At 1/6/06 8:08 AM, Blogger Suzan Abrams, email: suzanabrams@live.co.uk said...

Hi Rose,
I'm reading this late at night and can only read the half of it today because it's so strong and hard-hitting in the way that I meant, you have written out and conveyed the right emotions so well.
It sounds like even here, you have all the makings of a good, serious novel with dark tales to tell. You're obviously very much at home writing non-fiction because it's superbly executed even in this post. And I suspect there may be strong underlying statement of non-fictional sentiments even in your debut novel. It's all top-class, Rose. You're a good writer.
love

 
At 2/6/06 6:18 PM, Blogger Rosemary Esehagu said...

Hello Susan,

Thank you for stopping by and for your compliment. You are right; my book has some non-fictional elements in it, which is to be expected. The book is grounded in what I think are very real and important issues.

As for the strength or intensity of my post on Danticat's book, the book provoked it. It is a good book and I would recommend it to anyone.

By the way, for your reading pleasure, check out my newly published poem, Tomorrow will come, at http://www.allthingsgirl.com/pp/as/001069.shtml. The theme for the June issue of the magazine is metamorphosis.

 
At 5/6/06 8:43 AM, Blogger Suzan Abrams, email: suzanabrams@live.co.uk said...

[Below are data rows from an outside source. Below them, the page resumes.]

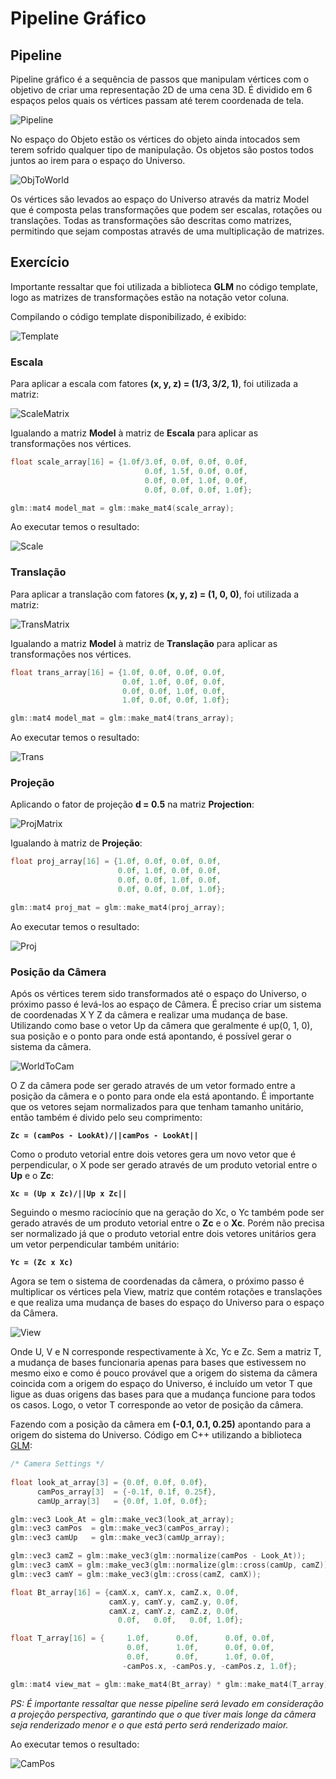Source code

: ﻿# Pipeline Gráfico

## Pipeline
 
Pipeline gráfico é a sequência de passos que manipulam vértices com o objetivo de criar uma representação 2D de uma cena 3D. É dividido em 6 espaços pelos quais os vértices passam até terem coordenada de tela.

![Pipeline](https://github.com/Shanksir/CG/blob/master/Pipeline/images/Pipeline.png)

No espaço do Objeto estão os vértices do objeto ainda intocados sem terem sofrido qualquer tipo de manipulação. Os objetos são postos todos juntos ao irem para o espaço do Universo. 

![ObjToWorld](https://github.com/Shanksir/CG/blob/master/Pipeline/images/ObjToWorld.png)

Os vértices são levados ao espaço do Universo através da matriz Model que é composta pelas transformações que podem ser escalas, rotações ou translações. Todas as transformações são descritas como matrizes, permitindo que sejam compostas através de uma multiplicação de matrizes.

## Exercício

Importante ressaltar que foi utilizada a biblioteca **GLM** no código template, logo as matrizes de transformações estão na notação vetor coluna.

Compilando o código template disponibilizado, é exibido:

![Template](https://github.com/Shanksir/CG/blob/master/Pipeline/images/Template.png)

### Escala

Para aplicar a escala com fatores **(x, y, z) = (1/3, 3/2, 1)**, foi utilizada a matriz:

![ScaleMatrix](https://github.com/Shanksir/CG/blob/master/Pipeline/images/ScaleMatrix.png)

Igualando a matriz **Model** à matriz de **Escala** para aplicar as transformações nos vértices.

```C++
float scale_array[16] = {1.0f/3.0f, 0.0f, 0.0f, 0.0f,
                              0.0f, 1.5f, 0.0f, 0.0f,
                              0.0f, 0.0f, 1.0f, 0.0f,
                              0.0f, 0.0f, 0.0f, 1.0f};

glm::mat4 model_mat = glm::make_mat4(scale_array);
```

Ao executar temos o resultado:

![Scale](https://github.com/Shanksir/CG/blob/master/Pipeline/images/Scale.png)

### Translação

Para aplicar a translação com fatores **(x, y, z) = (1, 0, 0)**, foi utilizada a matriz:

![TransMatrix](https://github.com/Shanksir/CG/blob/master/Pipeline/images/TransMatrix.png)

Igualando a matriz **Model** à matriz de **Translação** para aplicar as transformações nos vértices.

```C++
float trans_array[16] = {1.0f, 0.0f, 0.0f, 0.0f,
                         0.0f, 1.0f, 0.0f, 0.0f,
                         0.0f, 0.0f, 1.0f, 0.0f,
                         1.0f, 0.0f, 0.0f, 1.0f};

glm::mat4 model_mat = glm::make_mat4(trans_array);
```

Ao executar temos o resultado:

![Trans](https://github.com/Shanksir/CG/blob/master/Pipeline/images/Trans.png)

### Projeção

Aplicando o fator de projeção **d = 0.5** na matriz **Projection**:

![ProjMatrix](https://github.com/Shanksir/CG/blob/master/Pipeline/images/ProjMatrix.png)

Igualando à matriz de **Projeção**:

```C++
float proj_array[16] = {1.0f, 0.0f, 0.0f, 0.0f, 
                        0.0f, 1.0f, 0.0f, 0.0f, 
                        0.0f, 0.0f, 1.0f, 0.0f, 
                        0.0f, 0.0f, 0.0f, 1.0f};

glm::mat4 proj_mat = glm::make_mat4(proj_array);
```

Ao executar temos o resultado:

![Proj](https://github.com/Shanksir/CG/blob/master/Pipeline/images/Proj.png)

### Posição da Câmera

Após os vértices terem sido transformados até o espaço do Universo, o próximo passo é levá-los ao espaço de Câmera. É preciso criar um sistema de coordenadas X Y Z da câmera e realizar uma mudança de base. Utilizando como base o vetor Up da câmera que geralmente é up(0, 1, 0), sua posição e o ponto para onde está apontando, é possível gerar o sistema da câmera.

![WorldToCam](https://github.com/Shanksir/CG/blob/master/Pipeline/images/WorldToCam.png)

O Z da câmera pode ser gerado através de um vetor formado entre a posição da câmera e o ponto para onde ela está apontando. É importante que os vetores sejam normalizados para que tenham tamanho unitário, então também é divido pelo seu comprimento:

**`Zc = (camPos - LookAt)/||camPos - LookAt||`**

Como o produto vetorial entre dois vetores gera um novo vetor que é perpendicular, o X pode ser gerado através de um produto vetorial entre o **Up** e o **Zc**:

**`Xc = (Up x Zc)/||Up x Zc||`**

Seguindo o mesmo raciocínio que na geração do Xc, o Yc também pode ser gerado através de um produto vetorial entre o **Zc** e o **Xc**. Porém não precisa ser normalizado já que o produto vetorial entre dois vetores unitários gera um vetor perpendicular também unitário:

**`Yc = (Zc x Xc)`**

Agora se tem o sistema de coordenadas da câmera, o próximo passo é multiplicar os vértices pela View, matriz que contém rotações e translações e que realiza uma mudança de bases do espaço do Universo para o espaço da Câmera.

![View](https://github.com/Shanksir/CG/blob/master/Pipeline/images/View.png)

Onde U, V e N corresponde respectivamente à Xc, Yc e Zc. Sem a matriz T, a mudança de bases funcionaria apenas para bases que estivessem no mesmo eixo e como é pouco provável que a origem do sistema da câmera coincida com a origem do espaço do Universo, é incluído um vetor T que ligue as duas origens das bases para que a mudança funcione para todos os casos. Logo, o vetor T corresponde ao vetor de posição da câmera.

Fazendo com a posição da câmera em **(-0.1, 0.1, 0.25)** apontando para a origem do sistema do Universo. Código em C++ utilizando a biblioteca [GLM](https://glm.g-truc.net/0.9.9/index.html):

```C++
/* Camera Settings */
    
float look_at_array[3] = {0.0f, 0.0f, 0.0f},
      camPos_array[3]  = {-0.1f, 0.1f, 0.25f},
      camUp_array[3]   = {0.0f, 1.0f, 0.0f};

glm::vec3 Look_At = glm::make_vec3(look_at_array);
glm::vec3 camPos  = glm::make_vec3(camPos_array);
glm::vec3 camUp   = glm::make_vec3(camUp_array);

glm::vec3 camZ = glm::make_vec3(glm::normalize(camPos - Look_At));
glm::vec3 camX = glm::make_vec3(glm::normalize(glm::cross(camUp, camZ)));
glm::vec3 camY = glm::make_vec3(glm::cross(camZ, camX));

float Bt_array[16] = {camX.x, camY.x, camZ.x, 0.0f,
                      camX.y, camY.y, camZ.y, 0.0f,
                      camX.z, camY.z, camZ.z, 0.0f,
                        0.0f,   0.0f,   0.0f, 1.0f};

float T_array[16] = {     1.0f,      0.0f,      0.0f, 0.0f,
                          0.0f,      1.0f,      0.0f, 0.0f,
                          0.0f,      0.0f,      1.0f, 0.0f,
                         -camPos.x, -camPos.y, -camPos.z, 1.0f};

glm::mat4 view_mat = glm::make_mat4(Bt_array) * glm::make_mat4(T_array);
```

*PS: É importante ressaltar que nesse pipeline será levado em consideração a projeção perspectiva, garantindo que o que tiver mais longe da câmera seja renderizado menor e o que está perto será renderizado maior.* 

Ao executar temos o resultado:

![CamPos](https://github.com/Shanksir/CG/blob/master/Pipeline/images/CamPos.png)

I guess to me, Rose, every issue in life, no matter how trivial or frivolous it may be to someone else..would be just as real in an intense way to the next person.
So to me, the word 'real' can be pretty deceptive.
Sometimes, things are not always shown in the obvious. Even suffering can take many forms in its most dramatic - easily seen or subtle - i.e. known only to the intuitive.
And that's because no one commands the same perception of things. I have read your poem. I read it the other day. Indeed, you write poetry very well. Congratulations, Rose!
And I still can't get over the banana colour of your blog.